What you will do: Please copy the data shown below, word for word.

*** Data provided Section Begins ***

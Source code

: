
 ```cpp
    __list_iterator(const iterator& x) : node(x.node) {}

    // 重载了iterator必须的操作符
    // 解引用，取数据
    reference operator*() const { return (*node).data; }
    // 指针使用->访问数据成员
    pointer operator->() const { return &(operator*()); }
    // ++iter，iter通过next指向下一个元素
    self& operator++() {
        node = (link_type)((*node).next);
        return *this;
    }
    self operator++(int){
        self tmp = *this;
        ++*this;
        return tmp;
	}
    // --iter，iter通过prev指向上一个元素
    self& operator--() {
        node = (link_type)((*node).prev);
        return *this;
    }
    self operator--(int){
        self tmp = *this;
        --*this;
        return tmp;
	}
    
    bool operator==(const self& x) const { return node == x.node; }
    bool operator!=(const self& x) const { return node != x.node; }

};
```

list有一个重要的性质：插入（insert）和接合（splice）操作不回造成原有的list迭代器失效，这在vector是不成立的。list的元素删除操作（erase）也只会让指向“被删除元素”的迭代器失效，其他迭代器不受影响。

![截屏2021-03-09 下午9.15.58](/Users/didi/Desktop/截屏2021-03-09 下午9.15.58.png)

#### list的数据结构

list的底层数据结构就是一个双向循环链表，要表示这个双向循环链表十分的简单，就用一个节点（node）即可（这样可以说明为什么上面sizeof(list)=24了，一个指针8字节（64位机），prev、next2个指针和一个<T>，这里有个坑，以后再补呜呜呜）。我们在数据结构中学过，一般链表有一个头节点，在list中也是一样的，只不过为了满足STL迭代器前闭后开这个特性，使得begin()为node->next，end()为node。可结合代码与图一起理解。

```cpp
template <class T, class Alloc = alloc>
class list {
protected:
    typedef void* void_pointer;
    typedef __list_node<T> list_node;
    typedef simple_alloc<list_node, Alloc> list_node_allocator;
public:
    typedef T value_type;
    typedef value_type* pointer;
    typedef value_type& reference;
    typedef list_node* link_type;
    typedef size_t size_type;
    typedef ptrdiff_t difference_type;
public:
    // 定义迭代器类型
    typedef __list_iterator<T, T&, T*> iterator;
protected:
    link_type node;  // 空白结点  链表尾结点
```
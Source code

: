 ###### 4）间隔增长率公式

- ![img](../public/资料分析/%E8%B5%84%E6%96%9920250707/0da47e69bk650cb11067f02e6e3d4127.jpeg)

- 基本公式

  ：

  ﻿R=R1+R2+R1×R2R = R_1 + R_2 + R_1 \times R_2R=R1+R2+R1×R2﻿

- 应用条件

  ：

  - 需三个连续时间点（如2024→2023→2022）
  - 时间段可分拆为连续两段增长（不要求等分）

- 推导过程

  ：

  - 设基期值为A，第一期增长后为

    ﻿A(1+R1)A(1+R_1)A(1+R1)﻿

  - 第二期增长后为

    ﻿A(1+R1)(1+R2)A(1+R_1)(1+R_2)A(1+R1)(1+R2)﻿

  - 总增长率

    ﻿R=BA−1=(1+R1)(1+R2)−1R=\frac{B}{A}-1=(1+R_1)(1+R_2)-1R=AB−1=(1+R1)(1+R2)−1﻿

*** Data provided Section Ends ***

Exercise result:
Source code

:
 ```cpp
    __list_iterator(const iterator& x) : node(x.node) {}

    // 重载了iterator必须的操作符
    // 解引用，取数据
    reference operator*() const { return (*node).data; }
    // 指针使用->访问数据成员
    pointer operator->() const { return &(operator*()); }
    // ++iter，iter通过next指向下一个元素
    self& operator++() {
        node = (link_type)((*node).next);
        return *this;
    }
    self operator++(int){
        self tmp = *this;
        ++*this;
        return tmp;
	}
    // --iter，iter通过prev指向上一个元素
    self& operator--() {
        node = (link_type)((*node).prev);
        return *this;
    }
    self operator--(int){
        self tmp = *this;
        --*this;
        return tmp;
	}
    
    bool operator==(const self& x) const { return node == x.node; }
    bool operator!=(const self& x) const { return node != x.node; }

};
```

list有一个重要的性质：插入（insert）和接合（splice）操作不回造成原有的list迭代器失效，这在vector是不成立的。list的元素删除操作（erase）也只会让指向“被删除元素”的迭代器失效，其他迭代器不受影响。

![截屏2021-03-09 下午9.15.58](/Users/didi/Desktop/截屏2021-03-09 下午9.15.58.png)

#### list的数据结构

list的底层数据结构就是一个双向循环链表，要表示这个双向循环链表十分的简单，就用一个节点（node）即可（这样可以说明为什么上面sizeof(list)=24了，一个指针8字节（64位机），prev、next2个指针和一个<T>，这里有个坑，以后再补呜呜呜）。我们在数据结构中学过，一般链表有一个头节点，在list中也是一样的，只不过为了满足STL迭代器前闭后开这个特性，使得begin()为node->next，end()为node。可结合代码与图一起理解。

```cpp
template <class T, class Alloc = alloc>
class list {
protected:
    typedef void* void_pointer;
    typedef __list_node<T> list_node;
    typedef simple_alloc<list_node, Alloc> list_node_allocator;
public:
    typedef T value_type;
    typedef value_type* pointer;
    typedef value_type& reference;
    typedef list_node* link_type;
    typedef size_t size_type;
    typedef ptrdiff_t difference_type;
public:
    // 定义迭代器类型
    typedef __list_iterator<T, T&, T*> iterator;
protected:
    link_type node;  // 空白结点  链表尾结点
```
Source code

: ###### 4）间隔增长率公式

- ![img](../public/资料分析/%E8%B5%84%E6%96%9920250707/0da47e69bk650cb11067f02e6e3d4127.jpeg)

- 基本公式

  ：

  ﻿R=R1+R2+R1×R2R = R_1 + R_2 + R_1 \times R_2R=R1+R2+R1×R2﻿

- 应用条件

  ：

  - 需三个连续时间点（如2024→2023→2022）
  - 时间段可分拆为连续两段增长（不要求等分）

- 推导过程

  ：

  - 设基期值为A，第一期增长后为

    ﻿A(1+R1)A(1+R_1)A(1+R1)﻿

  - 第二期增长后为

    ﻿A(1+R1)(1+R2)A(1+R_1)(1+R_2)A(1+R1)(1+R2)﻿

  - 总增长率

    ﻿R=BA−1=(1+R1)(1+R2)−1R=\frac{B}{A}-1=(1+R_1)(1+R_2)-1R=AB−1=(1+R1)(1+R2)−1﻿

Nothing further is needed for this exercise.